I mean, I don't know how that's physically possible, outside of adding
many more expensive build hosts. We have two-three fast arm64 hosts and
that world builds between 30-45 minutes. That's the biggest time
bottleneck.
The next biggest is that unless sandbox tests are run on a fast host,
they take upwards of 10 minutes, rather than 5.
But please, rebase your work to next and see what you can do. There is
likely some speed-ups possible if we allow for failures to take longer
to happen (and don't gate world builds on all of test.py stage
completing, just say sandbox). And if you do the work on source.denx.de
(as there is *NOTHING* stopping you from registering more runners to
your tree and using whatever tagging scheme you like) you might even see
more of the time variability due to load from other custodians.

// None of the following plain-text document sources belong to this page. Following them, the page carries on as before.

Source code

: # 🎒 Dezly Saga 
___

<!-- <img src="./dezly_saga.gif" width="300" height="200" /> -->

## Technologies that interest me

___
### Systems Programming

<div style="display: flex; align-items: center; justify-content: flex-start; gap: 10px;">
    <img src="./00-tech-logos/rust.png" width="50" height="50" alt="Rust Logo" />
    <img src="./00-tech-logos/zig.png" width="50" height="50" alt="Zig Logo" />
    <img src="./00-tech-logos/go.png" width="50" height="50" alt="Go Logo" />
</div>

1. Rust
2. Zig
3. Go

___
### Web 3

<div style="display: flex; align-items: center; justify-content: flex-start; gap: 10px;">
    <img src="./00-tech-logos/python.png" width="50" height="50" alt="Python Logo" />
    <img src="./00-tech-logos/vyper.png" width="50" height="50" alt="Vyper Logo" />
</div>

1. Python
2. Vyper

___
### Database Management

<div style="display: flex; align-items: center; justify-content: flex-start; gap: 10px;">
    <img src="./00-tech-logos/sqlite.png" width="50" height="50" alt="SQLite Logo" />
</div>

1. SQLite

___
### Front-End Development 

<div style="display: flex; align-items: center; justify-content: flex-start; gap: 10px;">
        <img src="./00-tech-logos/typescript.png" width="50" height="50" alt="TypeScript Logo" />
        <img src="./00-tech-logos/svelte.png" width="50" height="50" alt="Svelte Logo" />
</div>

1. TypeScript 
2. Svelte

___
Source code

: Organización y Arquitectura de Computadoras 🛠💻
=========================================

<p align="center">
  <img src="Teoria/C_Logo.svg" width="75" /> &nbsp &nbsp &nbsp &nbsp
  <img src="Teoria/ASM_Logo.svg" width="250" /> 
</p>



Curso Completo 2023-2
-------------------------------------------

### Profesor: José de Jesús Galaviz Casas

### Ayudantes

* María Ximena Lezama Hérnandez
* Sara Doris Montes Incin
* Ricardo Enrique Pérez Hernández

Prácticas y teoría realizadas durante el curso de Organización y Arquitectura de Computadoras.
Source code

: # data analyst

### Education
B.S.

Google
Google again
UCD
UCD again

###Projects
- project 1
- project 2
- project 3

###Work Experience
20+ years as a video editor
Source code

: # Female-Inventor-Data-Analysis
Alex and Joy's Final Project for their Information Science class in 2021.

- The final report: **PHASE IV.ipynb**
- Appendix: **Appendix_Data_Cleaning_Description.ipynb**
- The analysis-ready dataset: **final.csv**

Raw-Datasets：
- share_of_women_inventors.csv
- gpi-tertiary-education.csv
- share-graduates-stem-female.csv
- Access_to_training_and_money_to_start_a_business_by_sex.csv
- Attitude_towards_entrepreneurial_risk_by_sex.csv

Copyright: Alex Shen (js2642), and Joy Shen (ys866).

> > > > > > > I also have another runner to add.
> > > > > >
> > > > > > I'll contact you off-list with the token.
> > > > > >
> > > > > > > > > From my side, I have found it helpful and refreshing to have a gitlab
> > > > > > > > > instance which I can control, e.g. it runs in half the time and if my
> > > > > > > > > patches are completely blocked by Linaro, etc., I have an escape
> > > > > > > > > valve.
> > > > > > > >
> > > > > > > > Yes, and I have no idea what any of that has to do with anything other
> > > > > > > > than leading to confusion about what tree is or is not mainline. Since
> > > > > > > > you own u-boot.org and ci.u-boot.org is your gitlab and
> > > > > > > > https://ci.u-boot.org/u-boot/u-boot/ is your personal tree.
> > > > > > >
> > > > > > > For now I am working with my tree, so that I am not blocked by Linaro,
> > > > > > > etc. but as you have seen I can rebase series for your tree as needed.
> > > > > >
> > > > > > And you're not addressing my point about using the project domain for
> > > > > > your personal tree. That's my big huge "are you forking the project or
> > > > > > what" problem.
> > > > >
> > > > > I'm just making sure that my work is not blocked or lost, as that has
> > > > > happened too many times in the past few years.
> > > >
> > > > Again, are you intending to fork the project? Putting your personal tree
> > > > in as "https://ci.u-boot.org/u-boot/u-boot.git" is not OK. I keep asking
> > > > you to stop it.
> > >
> > > No, I'm not intending to fork anything. But I need a tree that I can
> > > control and push things into.
> >
> > I don't know how you can call your personal tree being at
> > "https://ci.u-boot.org/u-boot/u-boot.git" and saying it's somewhere you
> > control and can push to while not also saying it's a fork. If you want
> > to close down your gitlab and CNAME ci.u-boot.org to source.denx.de, you
> > can still push things to u-boot-dm. Or if that's too constrained of a
> > namespace you can also get a contributors/sjg/ namespace. But what
> > you're doing today WILL lead to confusion.
>
> I believe I've answered this question before. It is simply that I
> cannot get certain patches (bloblist, EFI, devicetree) into your tree.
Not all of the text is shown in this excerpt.